A Systematic Approach for Minimizing Physical Experiments to Identify Optimal Trajectory Parameters for Robots

Ariyan Kabir1, Joshua Langsfeld2, Cunbo Zhuang3, Krishnanand N. Kaipa4, Satyandra K. Gupta5

  • 1GrayMatter Robotics
  • 2University of Maryland
  • 3University of Maryland, College Park
  • 4Old Dominion University
  • 5University of Southern California

Details

10:25 - 10:30 | Tue 30 May | Room 4611/4612 | TUA6.7

Session: Learning and Adaptive Systems 1

Abstract

Use of robots is rising in process applications where robots need to interact with parts using tools. Representative examples can be cleaning, polishing, grinding, etc. These tasks can be non-repetitive in nature and the physics-based models of the task performances are unknown for new materials and tools. In order to reduce operation cost and time, the robot needs to identify and optimize the trajectory parameters. The trajectory parameters that influence the performance can be speed, force, torque, stiffness, etc.

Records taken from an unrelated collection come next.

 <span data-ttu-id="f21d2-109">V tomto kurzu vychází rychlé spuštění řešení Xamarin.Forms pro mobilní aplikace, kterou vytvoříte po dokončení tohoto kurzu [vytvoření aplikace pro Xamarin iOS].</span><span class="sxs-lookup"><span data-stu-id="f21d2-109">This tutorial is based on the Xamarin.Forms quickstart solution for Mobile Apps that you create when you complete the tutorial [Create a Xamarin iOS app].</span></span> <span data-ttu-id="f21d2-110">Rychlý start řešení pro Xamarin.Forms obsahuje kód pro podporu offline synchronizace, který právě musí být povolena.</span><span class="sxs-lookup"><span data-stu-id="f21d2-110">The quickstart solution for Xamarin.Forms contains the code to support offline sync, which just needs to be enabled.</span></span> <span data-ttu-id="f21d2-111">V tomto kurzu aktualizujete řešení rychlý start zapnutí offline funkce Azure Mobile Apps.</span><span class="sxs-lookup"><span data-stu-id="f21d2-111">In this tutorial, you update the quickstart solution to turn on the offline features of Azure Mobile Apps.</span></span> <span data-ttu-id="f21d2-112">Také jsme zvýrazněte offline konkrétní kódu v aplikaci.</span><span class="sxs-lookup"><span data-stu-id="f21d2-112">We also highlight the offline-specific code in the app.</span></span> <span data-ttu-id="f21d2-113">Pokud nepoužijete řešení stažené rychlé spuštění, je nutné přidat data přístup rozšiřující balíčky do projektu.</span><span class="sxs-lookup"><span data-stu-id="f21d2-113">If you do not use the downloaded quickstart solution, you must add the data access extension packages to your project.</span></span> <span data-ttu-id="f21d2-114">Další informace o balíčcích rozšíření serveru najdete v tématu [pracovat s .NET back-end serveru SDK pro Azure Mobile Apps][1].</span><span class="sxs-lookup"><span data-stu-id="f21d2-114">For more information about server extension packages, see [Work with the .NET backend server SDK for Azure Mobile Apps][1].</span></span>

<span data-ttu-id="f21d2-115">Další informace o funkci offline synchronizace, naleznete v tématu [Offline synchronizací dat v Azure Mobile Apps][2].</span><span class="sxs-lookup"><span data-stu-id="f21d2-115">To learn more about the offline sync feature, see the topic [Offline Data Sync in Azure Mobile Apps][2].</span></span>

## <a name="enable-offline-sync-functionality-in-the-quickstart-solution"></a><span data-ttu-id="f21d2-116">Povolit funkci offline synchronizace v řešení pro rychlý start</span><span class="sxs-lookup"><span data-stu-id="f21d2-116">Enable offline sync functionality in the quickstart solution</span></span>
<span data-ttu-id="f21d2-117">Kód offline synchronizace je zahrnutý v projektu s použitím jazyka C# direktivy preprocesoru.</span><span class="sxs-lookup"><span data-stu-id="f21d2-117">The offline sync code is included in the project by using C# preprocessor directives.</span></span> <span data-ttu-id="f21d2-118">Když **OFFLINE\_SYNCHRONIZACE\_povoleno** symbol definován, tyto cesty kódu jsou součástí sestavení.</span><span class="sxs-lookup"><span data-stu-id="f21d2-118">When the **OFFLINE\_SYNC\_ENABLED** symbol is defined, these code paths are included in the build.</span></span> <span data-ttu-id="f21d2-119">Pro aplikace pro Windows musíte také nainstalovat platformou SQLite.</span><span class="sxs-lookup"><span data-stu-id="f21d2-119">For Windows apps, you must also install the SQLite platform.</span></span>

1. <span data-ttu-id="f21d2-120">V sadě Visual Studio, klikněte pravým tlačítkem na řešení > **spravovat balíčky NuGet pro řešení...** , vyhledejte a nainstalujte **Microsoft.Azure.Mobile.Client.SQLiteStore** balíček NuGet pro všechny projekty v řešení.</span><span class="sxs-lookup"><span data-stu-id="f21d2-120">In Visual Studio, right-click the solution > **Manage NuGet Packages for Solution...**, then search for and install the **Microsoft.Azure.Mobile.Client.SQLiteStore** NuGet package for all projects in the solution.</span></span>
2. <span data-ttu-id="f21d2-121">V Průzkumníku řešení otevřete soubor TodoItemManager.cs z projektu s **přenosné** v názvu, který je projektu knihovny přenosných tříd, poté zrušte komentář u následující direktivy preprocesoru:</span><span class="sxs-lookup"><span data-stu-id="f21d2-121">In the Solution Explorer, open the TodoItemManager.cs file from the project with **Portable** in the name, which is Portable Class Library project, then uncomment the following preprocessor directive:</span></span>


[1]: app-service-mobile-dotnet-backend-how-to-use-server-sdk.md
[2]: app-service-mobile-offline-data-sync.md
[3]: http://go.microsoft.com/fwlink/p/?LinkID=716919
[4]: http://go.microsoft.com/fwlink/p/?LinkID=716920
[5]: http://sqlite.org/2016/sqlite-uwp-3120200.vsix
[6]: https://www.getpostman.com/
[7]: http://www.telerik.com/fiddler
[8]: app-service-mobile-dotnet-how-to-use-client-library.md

Building physics-based models may not be feasible for every new task, material, and tool profile as it will require conducting a large number of experiments. We have developed a method that identifies the right set of parameters to optimize the task objective and meet performance constraints. The algorithm makes decisions based on uncertainty in the surrogate model of the task performance. It intelligently samples the parameter space and selects a point for experimentation from the sampled set by determining its probability to be optimum among the set. The iterative process leads to rapid convergence to the optimal point with a small number of experiments. We benchmarked our method against other optimization methods on synthetic problems. The method has been validated by conducting physical experiments on a robotic cleaning problem. The algorithm is general enough to be applied to any optimization problem involving black box constraints.